Она стояла передо мной юная, строгая, торжественная, в длинном драповом пальто и пуховом платке, засыпанном снегом, ресницы ее дрожали, а черные глаза блестели в неверных московских сумерках и смотрели на меня, матушка Анна, так серьезно, так непреклонно, что какой-то частью души я вдруг пожалел, что выпросил, выклянчил у ребенка эту страшную клятву, смысла которой она и оценить-то не может. А потом обнял, прижал ее к себе, как когда-то в Крыму на лавочке над морем, но тревога моя не сделалась от этого меньше, и тем острее мне не хотелось никуда Катю от себя отпускать, а жить и делать все вместе с ней: ложиться спать и просыпаться, ходить в магазин, готовить еду, убираться, – и чем приземленнее и проще будут наши дни и поступки, тем лучше. Кажется, я даже говорил об этом, целуя в холодные, мокрые от снежинок щеки и теплые губы, и мы снова бродили до полуночи, мерзли, а когда замерзали, то поднимались в чужие подъезды и там без конца целовались.

Катя сказала, что есть смысл сходить к новому ректору, быть может, он разрешит нам жить в общежитии вместе, ведь все говорят о нем как о справедливом и великодушном руководителе. Однако я не хотел ни у кого одалживаться. Я тогда был гордым и еще не потерял веру в себя. А значит, надо было искать деньги, чтобы снимать квартиру. Пускай не в Москве, а где-то в пригородах, в Старой Купавне, например, в Балашихе или в Железнодорожном, там это могло быть дешевле. Я боялся, что Катя станет капризничать, но она была очень непритязательна, терпелива, она видела, как я переживаю, и всегда поддерживала меня. Мне важно вам об этом сказать, потому что как бы ни складывались наши отношения потом – она была славным, добрым человеком.

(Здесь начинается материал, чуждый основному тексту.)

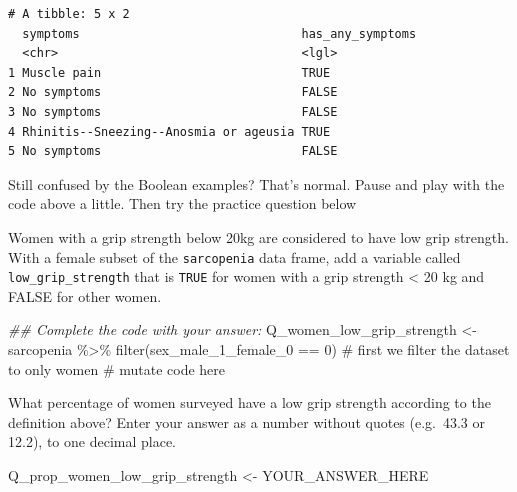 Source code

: \documentclass[
  letterpaper,
  DIV=11,
  numbers=noendperiod]{scrreprt}
\newenvironment{Shaded}{\begin{snugshade}}{\end{snugshade}}
\newcommand{\CommentTok}[1]{\textcolor[rgb]{0.37,0.37,0.37}{#1}}
\newcommand{\DecValTok}[1]{\textcolor[rgb]{0.68,0.00,0.00}{#1}}
\newcommand{\DocumentationTok}[1]{\textcolor[rgb]{0.37,0.37,0.37}{\textit{#1}}}
\newcommand{\FunctionTok}[1]{\textcolor[rgb]{0.28,0.35,0.67}{#1}}
\newcommand{\NormalTok}[1]{\textcolor[rgb]{0.00,0.23,0.31}{#1}}
\newcommand{\OtherTok}[1]{\textcolor[rgb]{0.00,0.23,0.31}{#1}}
\newcommand{\SpecialCharTok}[1]{\textcolor[rgb]{0.37,0.37,0.37}{#1}}
\begin{document}
\begin{verbatim}
# A tibble: 5 x 2
  symptoms                               has_any_symptoms
  <chr>                                  <lgl>           
1 Muscle pain                            TRUE            
2 No symptoms                            FALSE           
3 No symptoms                            FALSE           
4 Rhinitis--Sneezing--Anosmia or ageusia TRUE            
5 No symptoms                            FALSE           
\end{verbatim}

Still confused by the Boolean examples? That's normal. Pause and play
with the code above a little. Then try the practice question below

\begin{tcolorbox}[enhanced jigsaw, colframe=quarto-callout-tip-color-frame, rightrule=.15mm, opacityback=0, breakable, coltitle=black, colbacktitle=quarto-callout-tip-color!10!white, bottomrule=.15mm, leftrule=.75mm, toprule=.15mm, arc=.35mm, bottomtitle=1mm, colback=white, left=2mm, opacitybacktitle=0.6, titlerule=0mm, title=\textcolor{quarto-callout-tip-color}{\faLightbulb}\hspace{0.5em}{Practice}, toptitle=1mm]

Women with a grip strength below 20kg are considered to have low grip
strength. With a female subset of the \texttt{sarcopenia} data frame,
add a variable called \texttt{low\_grip\_strength} that is \texttt{TRUE}
for women with a grip strength \textless{} 20 kg and FALSE for other
women.

\begin{Shaded}
\begin{Highlighting}[]
\DocumentationTok{\#\# Complete the code with your answer:}
\NormalTok{Q\_women\_low\_grip\_strength }\OtherTok{\textless{}{-}} 
\NormalTok{  sarcopenia }\SpecialCharTok{\%\textgreater{}\%} 
  \FunctionTok{filter}\NormalTok{(sex\_male\_1\_female\_0 }\SpecialCharTok{==} \DecValTok{0}\NormalTok{) }\CommentTok{\# first we filter the dataset to only women}
  \CommentTok{\# mutate code here}
\end{Highlighting}
\end{Shaded}

What percentage of women surveyed have a low grip strength according to
the definition above? Enter your answer as a number without quotes
(e.g.~43.3 or 12.2), to one decimal place.

\begin{Shaded}
\begin{Highlighting}[]
\NormalTok{Q\_prop\_women\_low\_grip\_strength }\OtherTok{\textless{}{-}}\NormalTok{ YOUR\_ANSWER\_HERE}
\end{Highlighting}
\end{Shaded}

\end{tcolorbox}
\end{document}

Я не знал, что делать, и поехал на могилу к отцу. Кладбище находилось далеко от Москвы, и я бывал там не очень часто, но подобно тому как некоторые люди ходят в церковь, когда им плохо, так и я ездил к отцу и разговаривал с ним. Не помощи просил, а просто о себе рассказывал. И вот я стал говорить ему про Катю. Мне кажется, он бы сразу ее полюбил и сумел бы убедить маму и Ленку в том, что она хорошая, верная. В тот день случилась оттепель, туман, я не сразу нашел могилу, ноги у меня промокли, но я курил и не уходил от ограды. А он смотрел на меня с фотографии на памятнике без креста, тридцатипятилетний веселый человек, и все понимал.